Já passava das onze horas quando Fernandes estacionou no segundo subsolo do edifício onde ficava seu escritório. Ainda era cedo para almoçar, mas o fato de continuar em jejum estava lhe dando uma ligeira dor de cabeça, já que ele não fora à lanchonete da maternidade. Para falar a verdade, por causa de toda a correria, ele não tivera tempo para tomar o banho da manhã nem nadar os quatrocentos metros do seu exercício matinal diário antes de sair para o trabalho e sentia falta deles agora.
 
Ao passar pela recepção, Mayara o encarou como se ele fosse um excêntrico, um daqueles personagens das histórias do escritor irlandês Abraham “Bram” Stoker. Fernandes bem que percebeu um ar estranho no jeito da moça, porém nem fez questão de saber o que era achando que era pelo seu atraso.
 
- Bom dia, Mayara!

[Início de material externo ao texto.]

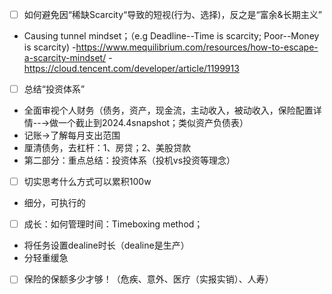 - [ ] 如何避免因“稀缺Scarcity“导致的短视(行为、选择)，反之是“富余&长期主义”
- Causing tunnel mindset；（e.g Deadline--Time is scarcity; Poor--Money is scarcity)
-https://www.mequilibrium.com/resources/how-to-escape-a-scarcity-mindset/
-https://cloud.tencent.com/developer/article/1199913

- [ ] 总结“投资体系”
- 全面审视个人财务（债务，资产，现金流，主动收入，被动收入，保险配置详情--→做一个截止到2024.4snapshot；类似资产负债表）
- 记账→了解每月支出范围
- 厘清债务，去杠杆：1、房贷；2、美股贷款
- 第二部分：重点总结：投资体系（投机vs投资等理念）

- [ ] 切实思考什么方式可以累积100w
- 细分，可执行的

- [ ] 成长：如何管理时间：Timeboxing method； 
- 将任务设置dealine时长（dealine是生产）
- 分轻重缓急

- [ ] 保险的保额多少才够！（危疾、意外、医疗（实报实销）、人寿） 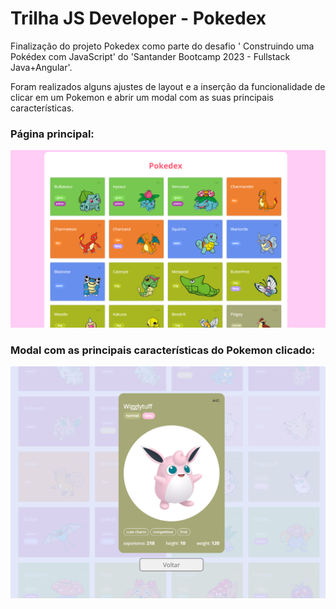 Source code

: # Trilha JS Developer - Pokedex
Finalização do projeto Pokedex como parte do desafio '
Construindo uma Pokédex com JavaScript' do 'Santander Bootcamp 2023 - Fullstack Java+Angular'. 

Foram realizados alguns ajustes de layout e a inserção da funcionalidade de clicar em um Pokemon e abrir um modal com as suas principais características.

### Página principal:
 <img src="./assets/img/pokedex.png" alt="Pagina inicial"/>

### Modal com as principais características do Pokemon clicado:
  <img src="./assets/img/pokemon-detail.png" alt="Pokemon detail"/> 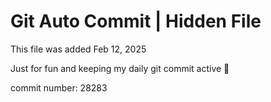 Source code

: # Git Auto Commit | Hidden File

This file was added Feb 12, 2025

Just for fun and keeping my daily git commit active 🤪

commit number: 28283

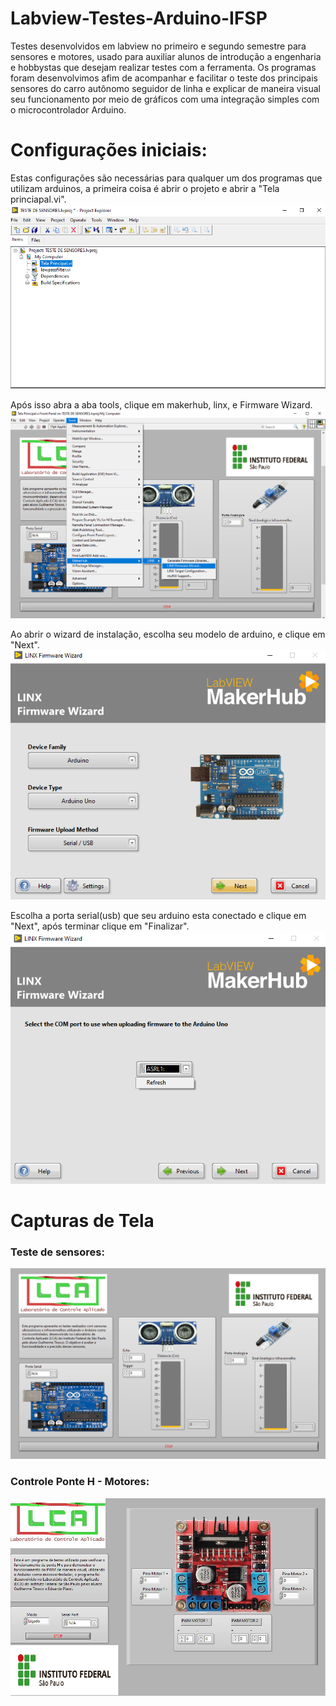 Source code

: # Labview-Testes-Arduino-IFSP
Testes desenvolvidos em labview no primeiro e segundo semestre para sensores e motores, usado para auxiliar alunos de introdução a engenharia e hobbystas que desejam realizar testes com a ferramenta. Os programas foram desenvolvimos afim de acompanhar e facilitar o teste dos principais sensores do carro autônomo seguidor de linha e explicar de maneira visual seu funcionamento por meio de gráficos com uma integração simples com o microcontrolador Arduino.
# Configurações iniciais:
Estas configurações são necessárias para qualquer um dos programas que utilizam arduinos, a primeira coisa é abrir o projeto e abrir a "Tela princiapal.vi".   
![Intruções](imagens/1.png)

Após isso abra a aba tools, clique em makerhub, linx, e Firmware Wizard.
![Instruções1](imagens/2.png)

Ao abrir o wizard de instalação, escolha seu modelo de arduino, e clique em "Next".
![Instruções2](imagens/3.png)

Escolha a porta serial(usb) que seu arduino esta conectado e clique em "Next", após terminar clique em "Finalizar".
![Instruções3](imagens/4.png)



# Capturas de Tela
### Teste de sensores:
![Interface do programa](imagens/TesteSensoresPrint.png)
### Controle Ponte H - Motores:
![Interface do programa2](imagens/TestePonteHPrint.png)



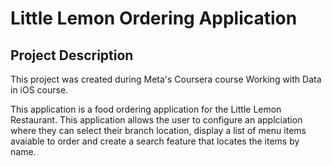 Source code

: # Little Lemon Ordering Application

## Project Description
This project was created during Meta's Coursera course Working with Data in iOS course.

This application is a food ordering application for the Little Lemon Restaurant. This application allows the user to configure an applciation where they can select their branch location, display a list of menu items avaiable to order and create a search feature that locates the items by name.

Há alguma novidade para hoje?
 
- Bom dia, doutor! Sim, esteve aqui o senhor Nikolas logo cedinho... e ele deixou este envelope, recomendou muito que eu o entregasse assim que senhor chegasse – disse ela, entregando-o ao advogado.
 
- Está entregue, obrigado – disse Fernandes abrindo-o ali mesmo e retirando a folha de papel do interior do envelope, passou a ler o seu conteúdo em silêncio.
 
 
Bom dia, amigo,
 
Como você me pediu para ficar de ouvidos atentos, concernente a alguma nova informação sobre o caso Gaspar, sinto informar que o delegado adjunto decidiu que hoje vai pedir ao juiz para expedir o pedido de prisão preventiva para a Sra. Rosângela Gaspar.
 
Desculpe por não ter conseguido avisar ontem mesmo. Tentei contatá-lo por telefone, mas não o encontrei em seu escritório nem em sua casa. Espero que não seja tarde demais.

 
Abraço.
 
- Que droga! Mais essa agora! – disse Fernandes socando o bilhete no envelope.
 
- Está com algum problema, doutor? Há algo que eu possa ajudar?
 
- Um, deixe-me ver... sim, ligue para a Sra. Rosângela e peça a ela para estar no Restaurante Trianon, às 13h30 min sem falta!
 
- Sim, senhor! Está tudo bem mesmo?
 
- Sim! Por que você está me olhando assim desde que cheguei aqui?
 
- É que o senhor ainda está com a touca hospitalar na cabeça!
 
- É loucura – mas não é nada muito grave, disse Fernandes rindo e já arrancando aquilo da cabeça –. Eu passei a noite no hospital, pois Weruska deu a luz nessa madrugada. Sai do hospital tão feliz e atordoado com a nova situação que até me esqueci de retirá-la.
 
- Meus parabéns, doutor! É menino ou menina?
 
- É um meninão, nasceu com quase três quilos.
 
- Que maravilha! Esta noite eu irei ao hospital visitá-la.
 
- Faça isso, ela ficará feliz com a sua visita. Mayara, eu vou agora me lavar e trocar pelo menos de camisa, então não me passe ligações antes de meia hora.
 
- Sim, doutor, eu providenciarei tudo que solicitou. Fique tranquilo!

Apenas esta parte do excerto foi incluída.